I have heard our generation being called the invisible generation. No one notices us anymore. Our hair is just hair. Our faces are lined and forgettable. Our clothes are probably 20 years old or older and our shoes are just for comfort. Make-up, if used at all, is expected to be over-used since we can’t see anymore. Yet, we have real friends. We have people who actually care whether we live or die and in fact, care HOW we are. Why is that if it’s all about how we look?
Is it really about how much you weigh? Nope. Your health may be or may not be about the number on your scale, but your friends don’t care. You are equally loveable at 250 pounds, 150 pounds or 95 pounds. Because your belly and your butt are not the reasons people do or don’t like you. Your heart is. Your personality is what attracts or repels people, not your fat or your bones. Just like the hairstyle and the make-up, they are not who you are, they are what you do; being heavy or too thin, being too short or too tall is not who you are, but rather how you are built.
I know I have rambled on here and I know that I have not really addressed beauty, but I have addressed my irritation about a world of women growing into their invisible years with zero chance of being happy because they are obsessed with not looking like they did when they were 20. Of course, when they were 20 they thought they were fat and had a big nose or some other unforgivable flaw. They didn’t then and they don’t now, but they will never believe that because they have never developed the beautiful personality. The giving, the sharing, the hugging, the loving personality that would always make them friends wherever they go, was never nurtured into fruition. It doesn’t leave anything for the golden years, but sadness and grief over the lost physical beauty and nothing to replace it.
My face is far less than pretty. At one time, I guess it was okay, but never pretty to me. I never felt as desirable as I knew some of my friends were, but I always managed to be happy enough with my appearance. I had a great deal of confidence and I believed I was a good person, even as a teenager. I knew I had good friends and I knew my family thought highly of me.

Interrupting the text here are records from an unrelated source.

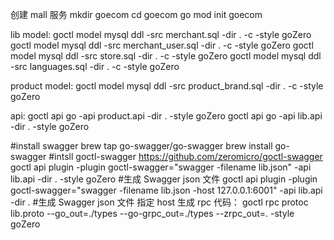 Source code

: 创建 mall 服务
mkdir goecom
cd goecom
go mod init goecom

lib model:
goctl model mysql ddl -src merchant.sql -dir . -c -style goZero
goctl model mysql ddl -src merchant_user.sql -dir . -c -style goZero
goctl model mysql ddl -src store.sql -dir . -c -style goZero
goctl model mysql ddl -src languages.sql -dir . -c -style goZero

product model:
goctl model mysql ddl -src product_brand.sql -dir . -c -style goZero

api:
goctl api go -api product.api -dir . -style goZero
goctl api go -api lib.api -dir . -style goZero

#install swagger
brew tap go-swagger/go-swagger
brew install go-swagger
#intsll goctl-swagger
https://github.com/zeromicro/goctl-swagger
goctl api plugin -plugin goctl-swagger="swagger -filename lib.json" -api lib.api -dir . -style goZero #生成 Swagger json 文件
goctl api plugin -plugin goctl-swagger="swagger -filename lib.json -host 127.0.0.1:6001" -api lib.api -dir . #生成 Swagger json 文件 指定 host
生成 rpc 代码：
goctl rpc protoc lib.proto --go_out=./types --go-grpc_out=./types --zrpc_out=. -style goZero
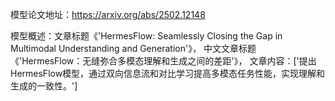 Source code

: 模型论文地址：https://arxiv.org/abs/2502.12148

模型概述：文章标题《'HermesFlow: Seamlessly Closing the Gap in Multimodal Understanding and Generation'》，
中文文章标题《'HermesFlow：无缝弥合多模态理解和生成之间的差距'》，
文章内容：['提出HermesFlow模型，通过双向信息流和对比学习提高多模态任务性能，实现理解和生成的一致性。']
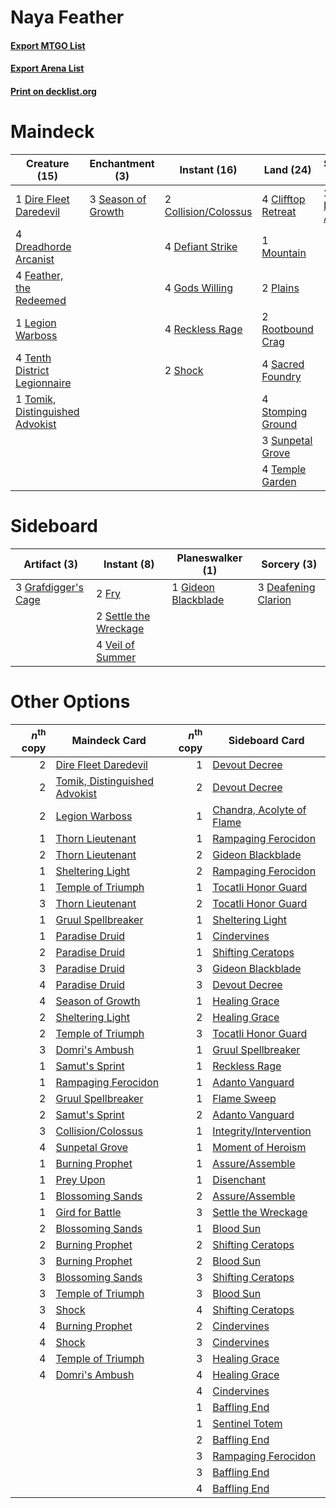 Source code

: # Naya Feather

#### [Export MTGO List](../collection/Naya%20Feather/Naya%20Feather.txt)
#### [Export Arena List](../collection/Naya%20Feather/Naya%20Feather_arena.txt)
#### [Print on decklist.org](http://decklist.org/?deckmain=4%09Clifftop%20Retreat%0A2%09Collision/Colossus%0A4%09Defiant%20Strike%0A1%09Dire%20Fleet%20Daredevil%0A2%09Domri's%20Ambush%0A4%09Dreadhorde%20Arcanist%0A4%09Feather,%20the%20Redeemed%0A4%09Gods%20Willing%0A1%09Legion%20Warboss%0A1%09Mountain%0A2%09Plains%0A4%09Reckless%20Rage%0A2%09Rootbound%20Crag%0A4%09Sacred%20Foundry%0A3%09Season%20of%20Growth%0A2%09Shock%0A4%09Stomping%20Ground%0A3%09Sunpetal%20Grove%0A4%09Temple%20Garden%0A4%09Tenth%20District%20Legionnaire%0A1%09Tomik,%20Distinguished%20Advokist&deckside=3%09Deafening%20Clarion%0A2%09Fry%0A1%09Gideon%20Blackblade%0A3%09Grafdigger's%20Cage%0A2%09Settle%20the%20Wreckage%0A4%09Veil%20of%20Summer)
# Maindeck

|                                              Creature (15)                                               |                                       Enchantment (3)                                       |                                         Instant (16)                                          |                                          Land (24)                                          |                                        Sorcery (2)                                        |
|----------------------------------------------------------------------------------------------------------|---------------------------------------------------------------------------------------------|-----------------------------------------------------------------------------------------------|---------------------------------------------------------------------------------------------|-------------------------------------------------------------------------------------------|
|1 [Dire Fleet Daredevil](http://gatherer.wizards.com/Pages/Card/Details.aspx?multiverseid=439756)         |3 [Season of Growth](http://gatherer.wizards.com/Pages/Card/Details.aspx?multiverseid=466945)|2 [Collision/Colossus](http://gatherer.wizards.com/Pages/Card/Details.aspx?multiverseid=457367)|4 [Clifftop Retreat](http://gatherer.wizards.com/Pages/Card/Details.aspx?multiverseid=443127)|2 [Domri's Ambush](http://gatherer.wizards.com/Pages/Card/Details.aspx?multiverseid=461119)|
|4 [Dreadhorde Arcanist](http://gatherer.wizards.com/Pages/Card/Details.aspx?multiverseid=461052)          |                                                                                             |4 [Defiant Strike](http://gatherer.wizards.com/Pages/Card/Details.aspx?multiverseid=386515)    |1 [Mountain](http://gatherer.wizards.com/Pages/Card/Details.aspx?multiverseid=439859)        |                                                                                           |
|4 [Feather, the Redeemed](http://gatherer.wizards.com/Pages/Card/Details.aspx?multiverseid=461124)        |                                                                                             |4 [Gods Willing](http://gatherer.wizards.com/Pages/Card/Details.aspx?multiverseid=442005)      |2 [Plains](http://gatherer.wizards.com/Pages/Card/Details.aspx?multiverseid=439856)          |                                                                                           |
|1 [Legion Warboss](http://gatherer.wizards.com/Pages/Card/Details.aspx?multiverseid=452859)               |                                                                                             |4 [Reckless Rage](http://gatherer.wizards.com/Pages/Card/Details.aspx?multiverseid=439767)     |2 [Rootbound Crag](http://gatherer.wizards.com/Pages/Card/Details.aspx?multiverseid=420934)  |                                                                                           |
|4 [Tenth District Legionnaire](http://gatherer.wizards.com/Pages/Card/Details.aspx?multiverseid=461149)   |                                                                                             |2 [Shock](http://gatherer.wizards.com/Pages/Card/Details.aspx?multiverseid=129732)             |4 [Sacred Foundry](http://gatherer.wizards.com/Pages/Card/Details.aspx?multiverseid=405106)  |                                                                                           |
|1 [Tomik, Distinguished Advokist](http://gatherer.wizards.com/Pages/Card/Details.aspx?multiverseid=460961)|                                                                                             |                                                                                               |4 [Stomping Ground](http://gatherer.wizards.com/Pages/Card/Details.aspx?multiverseid=405110) |                                                                                           |
|                                                                                                          |                                                                                             |                                                                                               |3 [Sunpetal Grove](http://gatherer.wizards.com/Pages/Card/Details.aspx?multiverseid=420946)  |                                                                                           |
|                                                                                                          |                                                                                             |                                                                                               |4 [Temple Garden](http://gatherer.wizards.com/Pages/Card/Details.aspx?multiverseid=405112)   |                                                                                           |


# Sideboard

|                                         Artifact (3)                                         |                                          Instant (8)                                           |                                       Planeswalker (1)                                       |                                         Sorcery (3)                                          |
|----------------------------------------------------------------------------------------------|------------------------------------------------------------------------------------------------|----------------------------------------------------------------------------------------------|----------------------------------------------------------------------------------------------|
|3 [Grafdigger's Cage](http://gatherer.wizards.com/Pages/Card/Details.aspx?multiverseid=278452)|2 [Fry](http://gatherer.wizards.com/Pages/Card/Details.aspx?multiverseid=466894)                |1 [Gideon Blackblade](http://gatherer.wizards.com/Pages/Card/Details.aspx?multiverseid=463943)|3 [Deafening Clarion](http://gatherer.wizards.com/Pages/Card/Details.aspx?multiverseid=452915)|
|                                                                                              |2 [Settle the Wreckage](http://gatherer.wizards.com/Pages/Card/Details.aspx?multiverseid=435186)|                                                                                              |                                                                                              |
|                                                                                              |4 [Veil of Summer](http://gatherer.wizards.com/Pages/Card/Details.aspx?multiverseid=466952)     |                                                                                              |                                                                                              |


# Other Options

|*n*<sup>th</sup> copy|                                             Maindeck Card                                              |*n*<sup>th</sup> copy|                                           Sideboard Card                                           |
|--------------------:|--------------------------------------------------------------------------------------------------------|--------------------:|----------------------------------------------------------------------------------------------------|
|                    2|[Dire Fleet Daredevil](http://gatherer.wizards.com/Pages/Card/Details.aspx?multiverseid=439756)         |                    1|[Devout Decree](http://gatherer.wizards.com/Pages/Card/Details.aspx?multiverseid=466767)            |
|                    2|[Tomik, Distinguished Advokist](http://gatherer.wizards.com/Pages/Card/Details.aspx?multiverseid=460961)|                    2|[Devout Decree](http://gatherer.wizards.com/Pages/Card/Details.aspx?multiverseid=466767)            |
|                    2|[Legion Warboss](http://gatherer.wizards.com/Pages/Card/Details.aspx?multiverseid=452859)               |                    1|[Chandra, Acolyte of Flame](http://gatherer.wizards.com/Pages/Card/Details.aspx?multiverseid=466880)|
|                    1|[Thorn Lieutenant](http://gatherer.wizards.com/Pages/Card/Details.aspx?multiverseid=447339)             |                    1|[Rampaging Ferocidon](http://gatherer.wizards.com/Pages/Card/Details.aspx?multiverseid=435308)      |
|                    2|[Thorn Lieutenant](http://gatherer.wizards.com/Pages/Card/Details.aspx?multiverseid=447339)             |                    2|[Gideon Blackblade](http://gatherer.wizards.com/Pages/Card/Details.aspx?multiverseid=463943)        |
|                    1|[Sheltering Light](http://gatherer.wizards.com/Pages/Card/Details.aspx?multiverseid=435187)             |                    2|[Rampaging Ferocidon](http://gatherer.wizards.com/Pages/Card/Details.aspx?multiverseid=435308)      |
|                    1|[Temple of Triumph](http://gatherer.wizards.com/Pages/Card/Details.aspx?multiverseid=373560)            |                    1|[Tocatli Honor Guard](http://gatherer.wizards.com/Pages/Card/Details.aspx?multiverseid=435194)      |
|                    3|[Thorn Lieutenant](http://gatherer.wizards.com/Pages/Card/Details.aspx?multiverseid=447339)             |                    2|[Tocatli Honor Guard](http://gatherer.wizards.com/Pages/Card/Details.aspx?multiverseid=435194)      |
|                    1|[Gruul Spellbreaker](http://gatherer.wizards.com/Pages/Card/Details.aspx?multiverseid=457323)           |                    1|[Sheltering Light](http://gatherer.wizards.com/Pages/Card/Details.aspx?multiverseid=435187)         |
|                    1|[Paradise Druid](http://gatherer.wizards.com/Pages/Card/Details.aspx?multiverseid=461098)               |                    1|[Cindervines](http://gatherer.wizards.com/Pages/Card/Details.aspx?multiverseid=457305)              |
|                    2|[Paradise Druid](http://gatherer.wizards.com/Pages/Card/Details.aspx?multiverseid=461098)               |                    1|[Shifting Ceratops](http://gatherer.wizards.com/Pages/Card/Details.aspx?multiverseid=466948)        |
|                    3|[Paradise Druid](http://gatherer.wizards.com/Pages/Card/Details.aspx?multiverseid=461098)               |                    3|[Gideon Blackblade](http://gatherer.wizards.com/Pages/Card/Details.aspx?multiverseid=463943)        |
|                    4|[Paradise Druid](http://gatherer.wizards.com/Pages/Card/Details.aspx?multiverseid=461098)               |                    3|[Devout Decree](http://gatherer.wizards.com/Pages/Card/Details.aspx?multiverseid=466767)            |
|                    4|[Season of Growth](http://gatherer.wizards.com/Pages/Card/Details.aspx?multiverseid=466945)             |                    1|[Healing Grace](http://gatherer.wizards.com/Pages/Card/Details.aspx?multiverseid=442908)            |
|                    2|[Sheltering Light](http://gatherer.wizards.com/Pages/Card/Details.aspx?multiverseid=435187)             |                    2|[Healing Grace](http://gatherer.wizards.com/Pages/Card/Details.aspx?multiverseid=442908)            |
|                    2|[Temple of Triumph](http://gatherer.wizards.com/Pages/Card/Details.aspx?multiverseid=373560)            |                    3|[Tocatli Honor Guard](http://gatherer.wizards.com/Pages/Card/Details.aspx?multiverseid=435194)      |
|                    3|[Domri's Ambush](http://gatherer.wizards.com/Pages/Card/Details.aspx?multiverseid=461119)               |                    1|[Gruul Spellbreaker](http://gatherer.wizards.com/Pages/Card/Details.aspx?multiverseid=457323)       |
|                    1|[Samut's Sprint](http://gatherer.wizards.com/Pages/Card/Details.aspx?multiverseid=461069)               |                    1|[Reckless Rage](http://gatherer.wizards.com/Pages/Card/Details.aspx?multiverseid=439767)            |
|                    1|[Rampaging Ferocidon](http://gatherer.wizards.com/Pages/Card/Details.aspx?multiverseid=435308)          |                    1|[Adanto Vanguard](http://gatherer.wizards.com/Pages/Card/Details.aspx?multiverseid=435152)          |
|                    2|[Gruul Spellbreaker](http://gatherer.wizards.com/Pages/Card/Details.aspx?multiverseid=457323)           |                    1|[Flame Sweep](http://gatherer.wizards.com/Pages/Card/Details.aspx?multiverseid=466893)              |
|                    2|[Samut's Sprint](http://gatherer.wizards.com/Pages/Card/Details.aspx?multiverseid=461069)               |                    2|[Adanto Vanguard](http://gatherer.wizards.com/Pages/Card/Details.aspx?multiverseid=435152)          |
|                    3|[Collision/Colossus](http://gatherer.wizards.com/Pages/Card/Details.aspx?multiverseid=457367)           |                    1|[Integrity/Intervention](http://gatherer.wizards.com/Pages/Card/Details.aspx?multiverseid=452977)   |
|                    4|[Sunpetal Grove](http://gatherer.wizards.com/Pages/Card/Details.aspx?multiverseid=420946)               |                    1|[Moment of Heroism](http://gatherer.wizards.com/Pages/Card/Details.aspx?multiverseid=382311)        |
|                    1|[Burning Prophet](http://gatherer.wizards.com/Pages/Card/Details.aspx?multiverseid=461044)              |                    1|[Assure/Assemble](http://gatherer.wizards.com/Pages/Card/Details.aspx?multiverseid=452971)          |
|                    1|[Prey Upon](http://gatherer.wizards.com/Pages/Card/Details.aspx?multiverseid=423787)                    |                    1|[Disenchant](http://gatherer.wizards.com/Pages/Card/Details.aspx?multiverseid=847)                  |
|                    1|[Blossoming Sands](http://gatherer.wizards.com/Pages/Card/Details.aspx?multiverseid=433169)             |                    2|[Assure/Assemble](http://gatherer.wizards.com/Pages/Card/Details.aspx?multiverseid=452971)          |
|                    1|[Gird for Battle](http://gatherer.wizards.com/Pages/Card/Details.aspx?multiverseid=452762)              |                    3|[Settle the Wreckage](http://gatherer.wizards.com/Pages/Card/Details.aspx?multiverseid=435186)      |
|                    2|[Blossoming Sands](http://gatherer.wizards.com/Pages/Card/Details.aspx?multiverseid=433169)             |                    1|[Blood Sun](http://gatherer.wizards.com/Pages/Card/Details.aspx?multiverseid=439749)                |
|                    2|[Burning Prophet](http://gatherer.wizards.com/Pages/Card/Details.aspx?multiverseid=461044)              |                    2|[Shifting Ceratops](http://gatherer.wizards.com/Pages/Card/Details.aspx?multiverseid=466948)        |
|                    3|[Burning Prophet](http://gatherer.wizards.com/Pages/Card/Details.aspx?multiverseid=461044)              |                    2|[Blood Sun](http://gatherer.wizards.com/Pages/Card/Details.aspx?multiverseid=439749)                |
|                    3|[Blossoming Sands](http://gatherer.wizards.com/Pages/Card/Details.aspx?multiverseid=433169)             |                    3|[Shifting Ceratops](http://gatherer.wizards.com/Pages/Card/Details.aspx?multiverseid=466948)        |
|                    3|[Temple of Triumph](http://gatherer.wizards.com/Pages/Card/Details.aspx?multiverseid=373560)            |                    3|[Blood Sun](http://gatherer.wizards.com/Pages/Card/Details.aspx?multiverseid=439749)                |
|                    3|[Shock](http://gatherer.wizards.com/Pages/Card/Details.aspx?multiverseid=129732)                        |                    4|[Shifting Ceratops](http://gatherer.wizards.com/Pages/Card/Details.aspx?multiverseid=466948)        |
|                    4|[Burning Prophet](http://gatherer.wizards.com/Pages/Card/Details.aspx?multiverseid=461044)              |                    2|[Cindervines](http://gatherer.wizards.com/Pages/Card/Details.aspx?multiverseid=457305)              |
|                    4|[Shock](http://gatherer.wizards.com/Pages/Card/Details.aspx?multiverseid=129732)                        |                    3|[Cindervines](http://gatherer.wizards.com/Pages/Card/Details.aspx?multiverseid=457305)              |
|                    4|[Temple of Triumph](http://gatherer.wizards.com/Pages/Card/Details.aspx?multiverseid=373560)            |                    3|[Healing Grace](http://gatherer.wizards.com/Pages/Card/Details.aspx?multiverseid=442908)            |
|                    4|[Domri's Ambush](http://gatherer.wizards.com/Pages/Card/Details.aspx?multiverseid=461119)               |                    4|[Healing Grace](http://gatherer.wizards.com/Pages/Card/Details.aspx?multiverseid=442908)            |
|                     |                                                                                                        |                    4|[Cindervines](http://gatherer.wizards.com/Pages/Card/Details.aspx?multiverseid=457305)              |
|                     |                                                                                                        |                    1|[Baffling End](http://gatherer.wizards.com/Pages/Card/Details.aspx?multiverseid=439658)             |
|                     |                                                                                                        |                    1|[Sentinel Totem](http://gatherer.wizards.com/Pages/Card/Details.aspx?multiverseid=435404)           |
|                     |                                                                                                        |                    2|[Baffling End](http://gatherer.wizards.com/Pages/Card/Details.aspx?multiverseid=439658)             |
|                     |                                                                                                        |                    3|[Rampaging Ferocidon](http://gatherer.wizards.com/Pages/Card/Details.aspx?multiverseid=435308)      |
|                     |                                                                                                        |                    3|[Baffling End](http://gatherer.wizards.com/Pages/Card/Details.aspx?multiverseid=439658)             |
|                     |                                                                                                        |                    4|[Baffling End](http://gatherer.wizards.com/Pages/Card/Details.aspx?multiverseid=439658)             |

I assumed from all of that, I must be a good person. My teenage years were happy and social and I would dare to say, though my memory is vague about a lot of things, I am quite certain I made some lifelong friends back then and I am still very blessed to have many of them in my life again. It had nothing to do with my looks or theirs, then or now, it has to do with who we are inside. The kind of people we have become and the kind of people we were back in the day. We are and we were good people with good hearts and a decent set of morals. That has served us well into our 6th decade of life.
I no longer wear make-up every day. I put on a little mascara and lipstick and out the door I go. I comb my hair, but it’s not a 20 minute style, it’s very simple and neat. I dress to be comfortable and try not to wear anything too wrinkled or stained. If I like it, I wear it. I care much more about who I am and who I am with than I do about how I look. I think I care more about being clean and being kind than I do about being gorgeous. That’s a good thing or I could never leave the house!
I can’t change the world away from all the emphasis on physical beauty, but I can change one thing. I can stop judging other women based on their looks or their weight or their outfit. I can stop judging everyone by what I see and decide instead who I like based on who they are and how they live their life. I choose this one.
I choose to find the beauty within the people in my life and oddly or maybe not so oddly, they are all positively beautiful people. Yes, if you live a good life, if you care about other people and their needs and their lives, if you are a giving human with empathy, YOU ARE BEAUTIFUL.